The "position" of variables

J

Julek

Hi,
I wanted to know, if there is guarantee that a specific variable is
always the same number of bytes forward than the beginning of the
struct/class. Example:

class MyClass
{
....
int var;
};
....
// somewhere we create one object
MyClass obj;
....
// somewhere else we create other object
MyClass *obj2=new MyClass;
....
// check the distance from the beginning of structure
int diff1=int( ((char*)&obj.var) - ((char*)&obj) );
int diff2=int( ((char*)&obj2->var) - ((char*)obj2) );
if(diff1 == diff2 )
{
// it's the same distance
}

Can I always assume, that diff1 == diff2, no matter how MyClass
structures are created? Even if they have multiple inheritance and
other "advanced" features?

Specifically, I want to know the answer for Visual C++ 2003, and
SunStudio.

Thanks in advance,
Julek
 
E

Erik Wikström

Yes. But note that this is a somewhat constrained question: var is a
direct member of MyClass. More generally, no, you can't assume that any
member of a class will always be at the same offset.

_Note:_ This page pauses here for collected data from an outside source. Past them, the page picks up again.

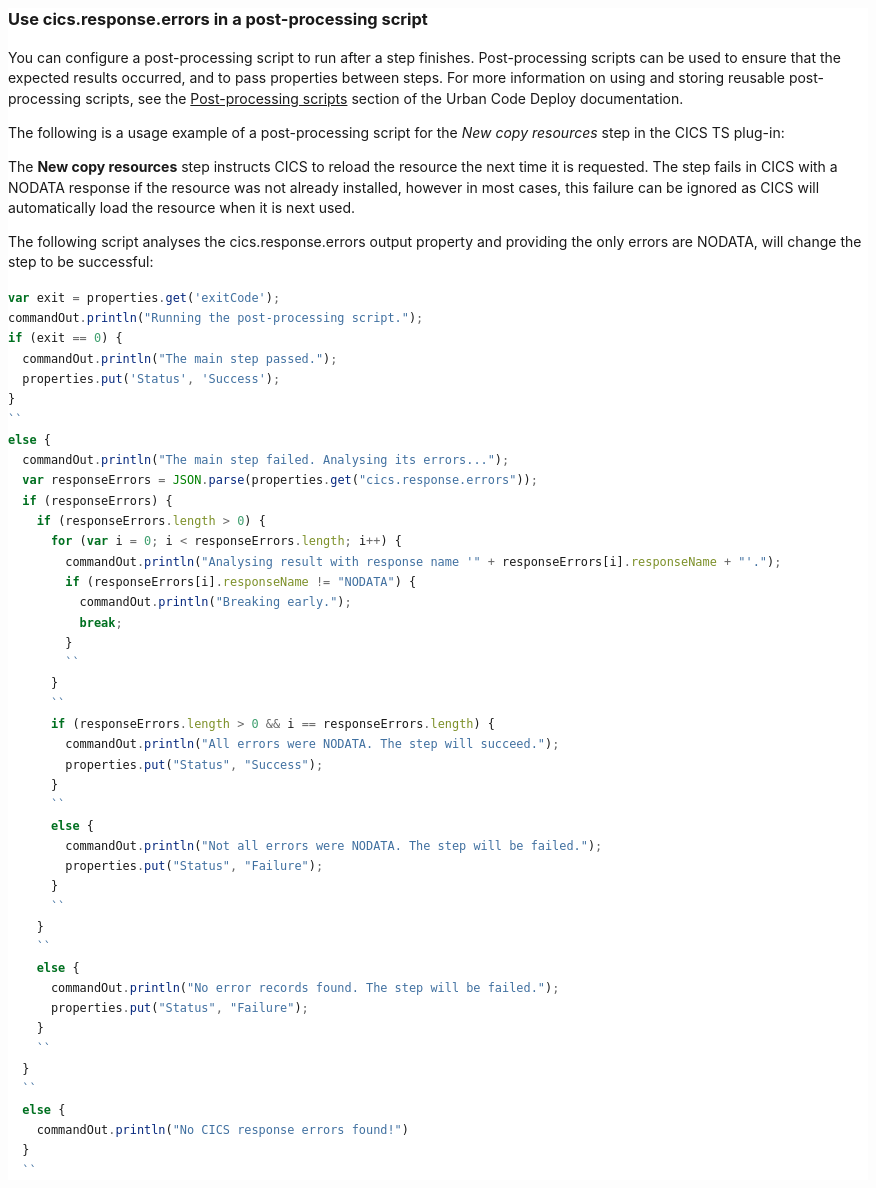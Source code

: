 ### Use cics.response.errors in a post-processing script

You can configure a post-processing script to run after a step finishes. Post-processing scripts can be used to ensure that the expected results occurred, and to pass properties between steps. For more information on using and storing reusable post-processing scripts, see the [Post-processing scripts](https://www.ibm.com/docs/en/urbancode-deploy/7.2.3?topic=processes-component#intro_component_processes) section of the Urban Code Deploy documentation.

The following is a usage example of a post-processing script for the *New copy resources* step in the CICS TS plug-in:

The **New copy resources** step instructs CICS to reload the resource the next time it is requested. The step fails in CICS with a NODATA response if the resource was not already installed, however in most cases, this failure can be ignored as CICS will automatically load the resource when it is next used.

The following script analyses the cics.response.errors output property and providing the only errors are NODATA, will change the step to be successful:

```js
var exit = properties.get('exitCode');
commandOut.println("Running the post-processing script.");
if (exit == 0) {
  commandOut.println("The main step passed.");
  properties.put('Status', 'Success');
}
``
else {
  commandOut.println("The main step failed. Analysing its errors...");
  var responseErrors = JSON.parse(properties.get("cics.response.errors"));
  if (responseErrors) {
    if (responseErrors.length > 0) {
      for (var i = 0; i < responseErrors.length; i++) {
        commandOut.println("Analysing result with response name '" + responseErrors[i].responseName + "'.");
        if (responseErrors[i].responseName != "NODATA") {
          commandOut.println("Breaking early.");
          break;
        }
        ``
      }
      ``
      if (responseErrors.length > 0 && i == responseErrors.length) {
        commandOut.println("All errors were NODATA. The step will succeed.");
        properties.put("Status", "Success");
      }
      ``
      else {
        commandOut.println("Not all errors were NODATA. The step will be failed.");
        properties.put("Status", "Failure");
      }
      ``
    }
    ``
    else {
      commandOut.println("No error records found. The step will be failed.");
      properties.put("Status", "Failure");
    }
    ``
  }
  ``
  else {
    commandOut.println("No CICS response errors found!")
  }
  ``
```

In particular,
virtual base classes (and, hence, their members) can move around,
depending on how inheritance is used.

But surely you can assume that all instances of a class/struct in a
running program have the same layout. Of course of you recompile the
program they layout can change but in each instance of a program it
should be well-defined.
 
E

Erik Wikström

No, you can't. Virtual bases aren't always at the same offset relative
to any particular derived class.

struct base
{
int i;
};

struct i1 : virtual base
{
int j;
};

struct i2 : virtual base
{
int k;
};

struct der : i1, i2
{
int m;
};

Let's say that, for an object of type i1, the compiler puts the base
subobject immediately after the direct members of i1, and for an object
of type i2, it puts the base subobject immediately after the direct
members of i2. Now where does that base subobject end up when you have
an object of type der? If it's immediately after the direct members of
i1, then it can't be immediately after the direct members of i2, so the
offset of i from the i2 subobject is different from the offset in a
standalone i2 object. And vice versa. So one of the offsets has to
change.

Yes, of course you can never make any assumptions about the offset of
member in one class based on the offset in another class. But the offset
of a member in different instances of the same class (which is what the
OP asked about) should be well defined.